### [EXERCISE DIRECTIONS]
Among the lines of the data, copy those that hold "random".

Collected data entries:
------------------------------------------------------------------------

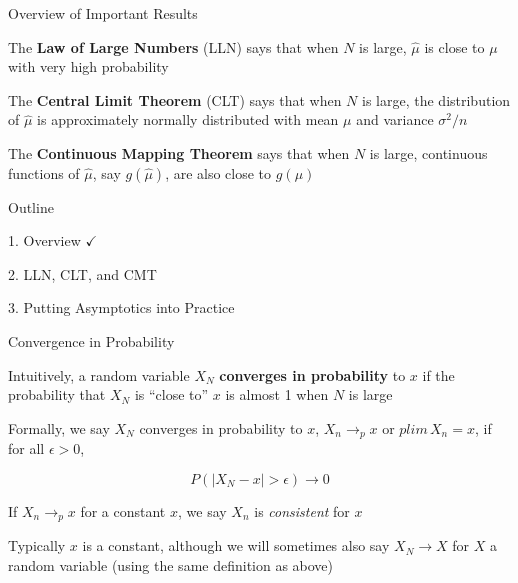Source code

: \documentclass[11pt,english,handout]{beamer}
\newenvironment{wideitemize}{\itemize\addtolength{\itemsep}{10pt}}{\enditemize}
\begin{document}
\begin{frame}{Overview of Important Results}
	
\begin{wideitemize}

\item The \textbf{Law of Large Numbers} (LLN) says that when $N$ is large, $\hat\mu$ is close to $\mu$ with very high probability

\pause
\item The \textbf{Central Limit Theorem} (CLT) says that when $N$ is large, the distribution of $\hat\mu$ is approximately normally distributed with mean $\mu$ and variance $\sigma^2/n$

\pause
\item The \textbf{Continuous Mapping Theorem} says that when $N$ is large, continuous functions of $\hat\mu$, say $g(\hat\mu)$, are also close to $g(\mu)$


\end{wideitemize}	
\end{frame}


\begin{frame}{Outline}

\textcolor{red!75!green!50!blue!25!gray}{1. Overview} $\checkmark$
\vspace{0.8cm}

2. LLN, CLT, and CMT
\vspace{0.8cm}

\textcolor{red!75!green!50!blue!25!gray}{3. Putting Asymptotics into Practice}

\end{frame}


\begin{frame}{Convergence in Probability}
	
\begin{wideitemize}
\item
Intuitively, a random variable $X_N$ \textbf{converges in probability} to $x$ if the probability that $X_N$ is ``close to'' $x$ is almost 1 when $N$ is large

\pause
\item
Formally, we say $X_N$ converges in probability to $x$,  $X_n \rightarrow_p x$ or $plim \, X_n =x $, if for all $\epsilon > 0$, 

$$P(|X_N - x| > \epsilon) \rightarrow 0 $$

\pause
\item 
If $X_n \rightarrow_p x$ for a constant $x$, we say $X_n$ is \textit{consistent} for $x$

\pause
\item
Typically $x$ is a constant, although we will sometimes also say $X_N \rightarrow X$ for $X$ a random variable (using the same definition as above)
	
\end{wideitemize}

\end{frame}
\end{document}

------------------------------------------------------------------------

### [YOUR RESPONSE]
Intuitively, a random variable $X_N$ \textbf{converges in probability} to $x$ if the probability that $X_N$ is ``close to'' $x$ is almost 1 when $N$ is large
Typically $x$ is a constant, although we will sometimes also say $X_N \rightarrow X$ for $X$ a random variable (using the same definition as above)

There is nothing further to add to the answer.